Reproduce the records below exactly from their first line through the line containing "using *printf()* formatting.", omitting all pictures.

Saved entries:
BEGIN

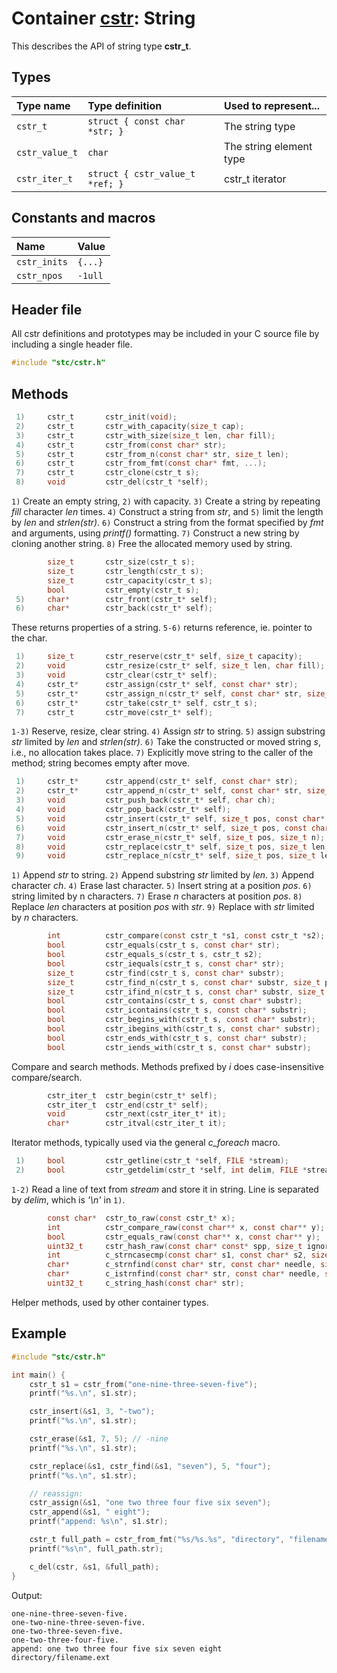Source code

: # Container [cstr](../stc/cstr.h): String

This describes the API of string type **cstr_t**.

## Types

| Type name         | Type definition                  | Used to represent...       |
|:------------------|:---------------------------------|:---------------------------|
| `cstr_t`          | `struct { const char *str; }`    | The string type            |
| `cstr_value_t`    | `char`                           | The string element type    |
| `cstr_iter_t`     | `struct { cstr_value_t *ref; }`  | cstr_t iterator            |

## Constants and macros

| Name              | Value            |
|:------------------|:-----------------|
|  `cstr_inits`     | `{...}`          |
|  `cstr_npos`      | `-1ull`          |

## Header file

All cstr definitions and prototypes may be included in your C source file by including a single header file.

```c
#include "stc/cstr.h"
```
## Methods

```c
 1)     cstr_t       cstr_init(void);
 2)     cstr_t       cstr_with_capacity(size_t cap);
 3)     cstr_t       cstr_with_size(size_t len, char fill);
 4)     cstr_t       cstr_from(const char* str);
 5)     cstr_t       cstr_from_n(const char* str, size_t len);
 6)     cstr_t       cstr_from_fmt(const char* fmt, ...);
 7)     cstr_t       cstr_clone(cstr_t s);
 8)     void         cstr_del(cstr_t *self);
```
`1)` Create an empty string, `2)` with capacity. `3)` Create a string by repeating *fill* character *len* times.
`4)` Construct a string from *str*, and `5)` limit the length by *len* and *strlen(str)*.
`6)` Construct a string from the format specified by *fmt* and arguments, using *printf()* formatting.
`7)` Construct a new string by cloning another string. `8)` Free the allocated memory used by string.
```c
        size_t       cstr_size(cstr_t s);
        size_t       cstr_length(cstr_t s);
        size_t       cstr_capacity(cstr_t s);
        bool         cstr_empty(cstr_t s);
 5)     char*        cstr_front(cstr_t* self);
 6)     char*        cstr_back(cstr_t* self);
```
These returns properties of a string. `5-6)` returns reference, ie. pointer to the char.
```c
 1)     size_t       cstr_reserve(cstr_t* self, size_t capacity);
 2)     void         cstr_resize(cstr_t* self, size_t len, char fill);
 3)     void         cstr_clear(cstr_t* self);
 4)     cstr_t*      cstr_assign(cstr_t* self, const char* str);
 5)     cstr_t*      cstr_assign_n(cstr_t* self, const char* str, size_t len);
 6)     cstr_t*      cstr_take(cstr_t* self, cstr_t s);
 7)     cstr_t       cstr_move(cstr_t* self);
```
`1-3)` Reserve, resize, clear string. `4)` Assign *str* to string. `5)` assign substring *str* limited by
*len* and *strlen(str)*. `6)` Take the constructed or moved string *s*, i.e., no allocation takes place.
`7)` Explicitly move string to the caller of the method; string becomes empty after move.
```c
 1)     cstr_t*      cstr_append(cstr_t* self, const char* str);
 2)     cstr_t*      cstr_append_n(cstr_t* self, const char* str, size_t len);
 3)     void         cstr_push_back(cstr_t* self, char ch);
 4)     void         cstr_pop_back(cstr_t* self);
 5)     void         cstr_insert(cstr_t* self, size_t pos, const char* str);
 6)     void         cstr_insert_n(cstr_t* self, size_t pos, const char* str, size_t n);
 7)     void         cstr_erase_n(cstr_t* self, size_t pos, size_t n);
 8)     void         cstr_replace(cstr_t* self, size_t pos, size_t len, const char* str);
 9)     void         cstr_replace_n(cstr_t* self, size_t pos, size_t len, const char* str, size_t n);
```
`1)` Append *str* to string. `2)` Append substring *str* limited by *len*. `3)` Append character *ch*.
`4)` Erase last character. `5)` Insert string at a position *pos*. `6)` string limited by n characters.
`7)` Erase *n* characters at position *pos*. `8)` Replace *len* characters at position *pos* with *str*.
`9)` Replace with *str* limited by *n* characters.
```c
        int          cstr_compare(const cstr_t *s1, const cstr_t *s2);
        bool         cstr_equals(cstr_t s, const char* str);
        bool         cstr_equals_s(cstr_t s, cstr_t s2);
        bool         cstr_iequals(cstr_t s, const char* str);
        size_t       cstr_find(cstr_t s, const char* substr);
        size_t       cstr_find_n(cstr_t s, const char* substr, size_t pos, size_t nlen);
        size_t       cstr_ifind_n(cstr_t s, const char* substr, size_t pos, size_t nlen);
        bool         cstr_contains(cstr_t s, const char* substr);
        bool         cstr_icontains(cstr_t s, const char* substr);
        bool         cstr_begins_with(cstr_t s, const char* substr);
        bool         cstr_ibegins_with(cstr_t s, const char* substr);
        bool         cstr_ends_with(cstr_t s, const char* substr);
        bool         cstr_iends_with(cstr_t s, const char* substr);
```
Compare and search methods. Methods prefixed by *i* does case-insensitive compare/search.
```c
        cstr_iter_t  cstr_begin(cstr_t* self);
        cstr_iter_t  cstr_end(cstr_t* self);
        void         cstr_next(cstr_iter_t* it);
        char*        cstr_itval(cstr_iter_t it);
```
Iterator methods, typically used via the general *c_foreach* macro.
```c
 1)     bool         cstr_getline(cstr_t *self, FILE *stream);
 2)     bool         cstr_getdelim(cstr_t *self, int delim, FILE *stream);
```
`1-2)` Read a line of text from *stream* and store it in string. Line is separated by *delim*, which is *'\n'* in `1)`.
```c
        const char*  cstr_to_raw(const cstr_t* x);
        int          cstr_compare_raw(const char** x, const char** y);
        bool         cstr_equals_raw(const char** x, const char** y);
        uint32_t     cstr_hash_raw(const char* const* spp, size_t ignored);
        int          c_strncasecmp(const char* s1, const char* s2, size_t n);
        char*        c_strnfind(const char* str, const char* needle, size_t nmax);
        char*        c_istrnfind(const char* str, const char* needle, size_t nmax);
        uint32_t     c_string_hash(const char* str);
```
Helper methods, used by other container types.

## Example
```c
#include "stc/cstr.h"

int main() {
    cstr_t s1 = cstr_from("one-nine-three-seven-five");
    printf("%s.\n", s1.str);

    cstr_insert(&s1, 3, "-two");
    printf("%s.\n", s1.str);

    cstr_erase(&s1, 7, 5); // -nine
    printf("%s.\n", s1.str);

    cstr_replace(&s1, cstr_find(&s1, "seven"), 5, "four");
    printf("%s.\n", s1.str);

    // reassign:
    cstr_assign(&s1, "one two three four five six seven");
    cstr_append(&s1, " eight");
    printf("append: %s\n", s1.str);

    cstr_t full_path = cstr_from_fmt("%s/%s.%s", "directory", "filename", "ext");
    printf("%s\n", full_path.str);

    c_del(cstr, &s1, &full_path);
}
```
Output:
```
one-nine-three-seven-five.
one-two-nine-three-seven-five.
one-two-three-seven-five.
one-two-three-four-five.
append: one two three four five six seven eight
directory/filename.ext
```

END

* [Answer below]
Source code

: # Container [cstr](../stc/cstr.h): String

This describes the API of string type **cstr_t**.

## Types

| Type name         | Type definition                  | Used to represent...       |
|:------------------|:---------------------------------|:---------------------------|
| `cstr_t`          | `struct { const char *str; }`    | The string type            |
| `cstr_value_t`    | `char`                           | The string element type    |
| `cstr_iter_t`     | `struct { cstr_value_t *ref; }`  | cstr_t iterator            |

## Constants and macros

| Name              | Value            |
|:------------------|:-----------------|
|  `cstr_inits`     | `{...}`          |
|  `cstr_npos`      | `-1ull`          |

## Header file

All cstr definitions and prototypes may be included in your C source file by including a single header file.

```c
#include "stc/cstr.h"
```
## Methods

```c
 1)     cstr_t       cstr_init(void);
 2)     cstr_t       cstr_with_capacity(size_t cap);
 3)     cstr_t       cstr_with_size(size_t len, char fill);
 4)     cstr_t       cstr_from(const char* str);
 5)     cstr_t       cstr_from_n(const char* str, size_t len);
 6)     cstr_t       cstr_from_fmt(const char* fmt, ...);
 7)     cstr_t       cstr_clone(cstr_t s);
 8)     void         cstr_del(cstr_t *self);
```
`1)` Create an empty string, `2)` with capacity. `3)` Create a string by repeating *fill* character *len* times.
`4)` Construct a string from *str*, and `5)` limit the length by *len* and *strlen(str)*.
`6)` Construct a string from the format specified by *fmt* and arguments, using *printf()* formatting.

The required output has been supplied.